Miso Happy


Above: a trio of white miso dishes: fried tofu with ginger and garlic, miso butter baked potatoes, and mashed sweet potatoes with miso butter. On the round plate is a dollop of white miso.

 

The Great White Miso

Miso is best known for miso soup, and I’ve always enjoyed a good bowl. But there is more to this salty fermented soybean paste than what is in the bowl that precedes your sushi order. Miso is as versatile as mayonnaise, and comes in a spectrum of colors, each with different formulations and properties.

Darker shades of miso have more flavor, with red miso, which is fermented with barley, having the deepest flavor. This makes red miso the usual choice in miso soup. White miso, made from a combination of fermented soybeans and rice, is the mellowest on the spectrum. It is so mild and sweet that you can eat it straight off a spoon.

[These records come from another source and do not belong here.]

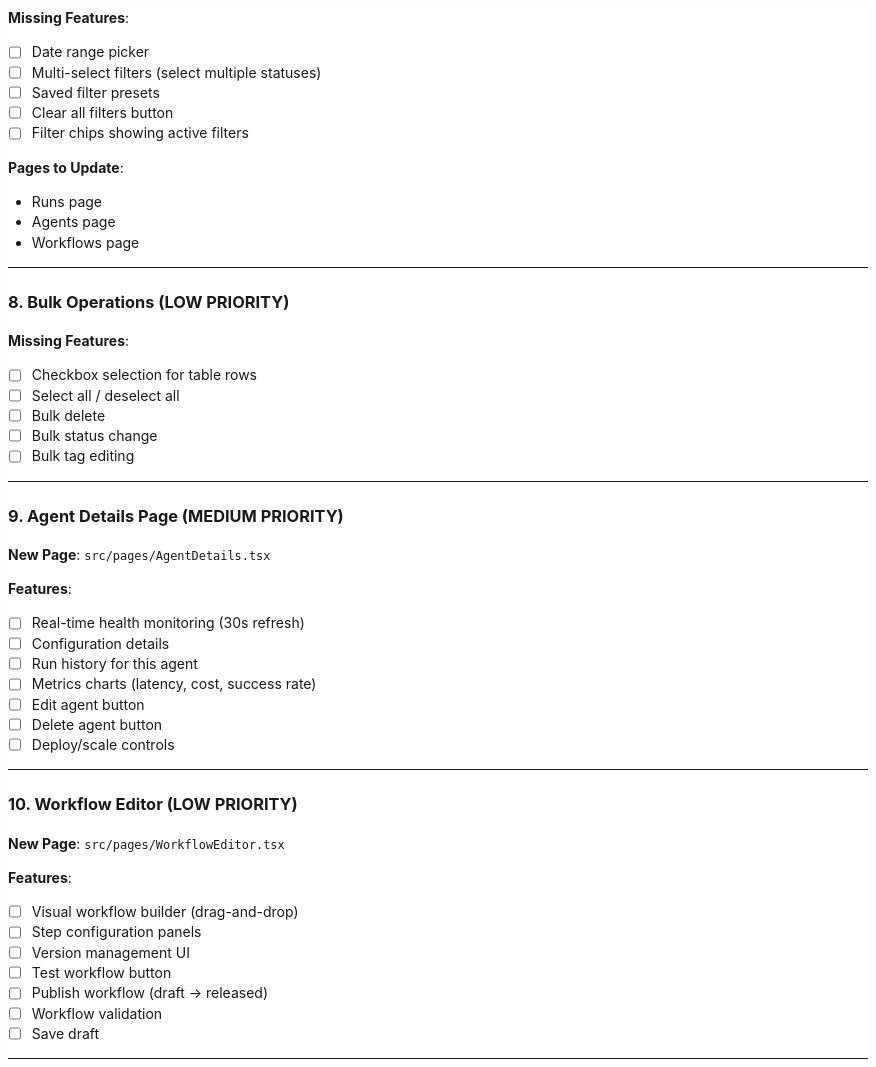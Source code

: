 **Missing Features**:
- [ ] Date range picker
- [ ] Multi-select filters (select multiple statuses)
- [ ] Saved filter presets
- [ ] Clear all filters button
- [ ] Filter chips showing active filters

**Pages to Update**:
- Runs page
- Agents page
- Workflows page

---

### 8. **Bulk Operations** (LOW PRIORITY)

**Missing Features**:
- [ ] Checkbox selection for table rows
- [ ] Select all / deselect all
- [ ] Bulk delete
- [ ] Bulk status change
- [ ] Bulk tag editing

---

### 9. **Agent Details Page** (MEDIUM PRIORITY)

**New Page**: `src/pages/AgentDetails.tsx`

**Features**:
- [ ] Real-time health monitoring (30s refresh)
- [ ] Configuration details
- [ ] Run history for this agent
- [ ] Metrics charts (latency, cost, success rate)
- [ ] Edit agent button
- [ ] Delete agent button
- [ ] Deploy/scale controls

---

### 10. **Workflow Editor** (LOW PRIORITY)

**New Page**: `src/pages/WorkflowEditor.tsx`

**Features**:
- [ ] Visual workflow builder (drag-and-drop)
- [ ] Step configuration panels
- [ ] Version management UI
- [ ] Test workflow button
- [ ] Publish workflow (draft → released)
- [ ] Workflow validation
- [ ] Save draft

---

I had never tried white miso until I needed  some for a white miso-glazed baked salmon recipe.

The recipe is simple.  Mix the juice of a lemon with a quarter cup of white miso, and spread the resulting slurry on the fish.  Then bake, and sprinkle with sesame seeds. After that I was hooked on the mild but rich flavor of white miso. And since I had most of a container of white miso left over after making the recipe, I began searching for ways to use it.

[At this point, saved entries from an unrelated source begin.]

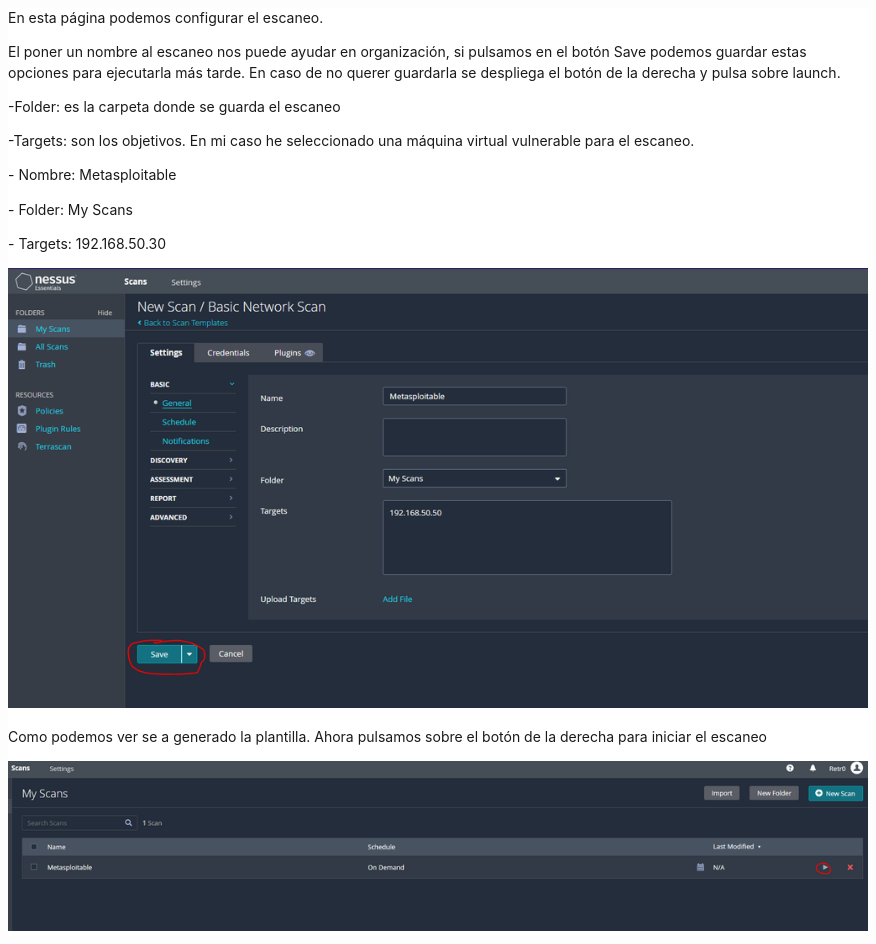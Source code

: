 En esta página podemos configurar el escaneo.

El poner un nombre al escaneo nos puede ayudar en organización, si pulsamos en el botón Save podemos guardar estas opciones para ejecutarla más tarde. En caso de no querer guardarla se despliega el botón de la derecha y pulsa sobre launch.

-Folder: es la carpeta donde se guarda el escaneo

-Targets: son los objetivos. En mi caso he seleccionado una máquina virtual vulnerable para el escaneo.

\- Nombre: Metasploitable

\- Folder: My Scans

\- Targets: 192.168.50.30

![c13](/img/alumno1/sad_p1_c3.PNG)

Como podemos ver se a generado la plantilla. Ahora pulsamos sobre el botón de la derecha para iniciar el escaneo

![c14](/img/alumno1/sad_p1_c4.PNG)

I found that adding white miso to complex dishes imparts a nice dose of umami without making it obvious what is behind it. It simply makes the foods taste better without making them taste like miso.

As I explored ways to use white miso, it seemed as though every innovation I came up with had already been discovered by vegans. When I added it to a batch of pho, I did not have high hopes. It seemed like such an incongruous combination, but I had the pho and I had the white miso, so why not? To my surprise it greatly improved the pho, adding a rich foundation of umami without altering the characteristic aroma and flavor. I was equally shocked to Google “miso pho” and find a cluster of vegan pho recipes that take advantage of miso to compensate for the lack of meat.

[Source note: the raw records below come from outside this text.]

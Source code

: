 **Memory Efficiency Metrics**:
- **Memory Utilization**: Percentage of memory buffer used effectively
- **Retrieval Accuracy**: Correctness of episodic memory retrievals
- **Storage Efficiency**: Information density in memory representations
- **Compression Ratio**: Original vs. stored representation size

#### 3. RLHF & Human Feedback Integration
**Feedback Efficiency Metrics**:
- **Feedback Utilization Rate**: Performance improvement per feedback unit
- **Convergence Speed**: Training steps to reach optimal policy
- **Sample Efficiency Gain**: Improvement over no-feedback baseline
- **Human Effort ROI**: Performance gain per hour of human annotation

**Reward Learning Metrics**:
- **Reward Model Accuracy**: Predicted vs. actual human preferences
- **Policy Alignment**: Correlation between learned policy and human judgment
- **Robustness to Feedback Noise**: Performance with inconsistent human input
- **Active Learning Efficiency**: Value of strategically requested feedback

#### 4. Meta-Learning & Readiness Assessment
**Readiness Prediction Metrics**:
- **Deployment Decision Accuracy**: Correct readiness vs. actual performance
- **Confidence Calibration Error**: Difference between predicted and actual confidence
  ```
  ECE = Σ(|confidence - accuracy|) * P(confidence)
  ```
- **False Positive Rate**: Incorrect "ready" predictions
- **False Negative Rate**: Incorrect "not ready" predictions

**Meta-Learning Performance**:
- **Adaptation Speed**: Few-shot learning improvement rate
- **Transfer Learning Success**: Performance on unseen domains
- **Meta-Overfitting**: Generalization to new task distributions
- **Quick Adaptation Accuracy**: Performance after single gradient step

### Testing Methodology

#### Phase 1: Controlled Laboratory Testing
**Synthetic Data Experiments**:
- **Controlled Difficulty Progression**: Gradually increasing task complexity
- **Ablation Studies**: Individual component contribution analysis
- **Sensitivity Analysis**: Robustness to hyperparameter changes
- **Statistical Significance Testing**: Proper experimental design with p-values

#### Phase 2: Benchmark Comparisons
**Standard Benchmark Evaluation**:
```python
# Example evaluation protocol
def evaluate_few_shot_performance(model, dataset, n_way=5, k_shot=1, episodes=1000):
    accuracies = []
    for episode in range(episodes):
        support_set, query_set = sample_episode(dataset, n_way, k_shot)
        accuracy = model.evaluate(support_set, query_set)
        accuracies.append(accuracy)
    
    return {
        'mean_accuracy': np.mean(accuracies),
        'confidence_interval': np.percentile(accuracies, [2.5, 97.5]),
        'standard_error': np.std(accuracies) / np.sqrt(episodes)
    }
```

Next, I added some white miso to a marinara sauce, assuming again that I was breaking new ground. The kids, who generally frown on any alteration to the basic red spaghetti sauce, chose the white miso marinara in a side-by-side comparison. This rendition also exists online, and is again a vegetarian favorite. Clearly the meat-free community has caught onto the meaty qualities of miso, and embraced it as a secret weapon. But that hasn’t stopped me from adding miso to meat dishes.

To add miso to a soup or sauce, it is imperative to get out all the lumps, because not everyone enjoys it by the mouthful the way I do. Pour a small quantity of the soup or sauce into a little bowl and mix the miso into that until it’s totally smooth. Then add the mixture back to the pot or pan, and stir it in.

Adding white miso to a complex dish is a slick way to improve a recipe without altering its vibe. When adding it to simpler foods, I prefer mixing it with butter first.  Simply mush together equal parts of white miso and softened butter, and you’ve got a mild, cozy paste that’s great on rice, mashed potatoes, roasted roots and other starchy foods. You can even lather it onto bread. Adding lemon, garlic and black pepper to miso butter creates a tangy, all-purpose sauce that I like on freshly cooked pasta, steamed vegetables, meat and mashed sweet potatoes.

If you don’t like butter you can substitute olive oil for the butter in this concoction. And the proportions of all the ingredients are flexible. It’s all to taste. If a batch doesn’t taste miso-y enough, add more. But to get you into the ballpark, here are some basic proportions. After that, a recipe for white miso tofu, with ginger and garlic.

White Miso Butter

Only the first two ingredients are mandatory. After that it’s up to you and the context to which you will apply this paste. For plain rice I would stick to just miso and butter. For potatoes I would skip the lemon juice but keep the garlic and black pepper. For meat, fish, vegetables and pasta, use the whole list.

¼ cup white miso
¼ cup softened butter
2 tablespoons lemon juice
1 teaspoon pressed garlic
¼ teaspoon black pepper

White Miso Tofu

1 pound tofu, cut into inch-cubes, with excess water drained or wiped off
¼ cup frying oil

For the marinade
1/3 cup white miso
1 tablespoon lime juice
3 tablespoons soy sauce
2 tablespoons Mirin or other rice wine (if you can’t find it, don’t sweat it)
3 tablespoons brown sugar
2 tablespoons honey
1 tablespoon mashed ginger
1 tablespoon mashed garlic

Mix the marinade ingredients in a medium sized bowl. Add the tofu and marinate for up to two days. Pan-fry the tofu on medium heat, gently turning to brown on all sides.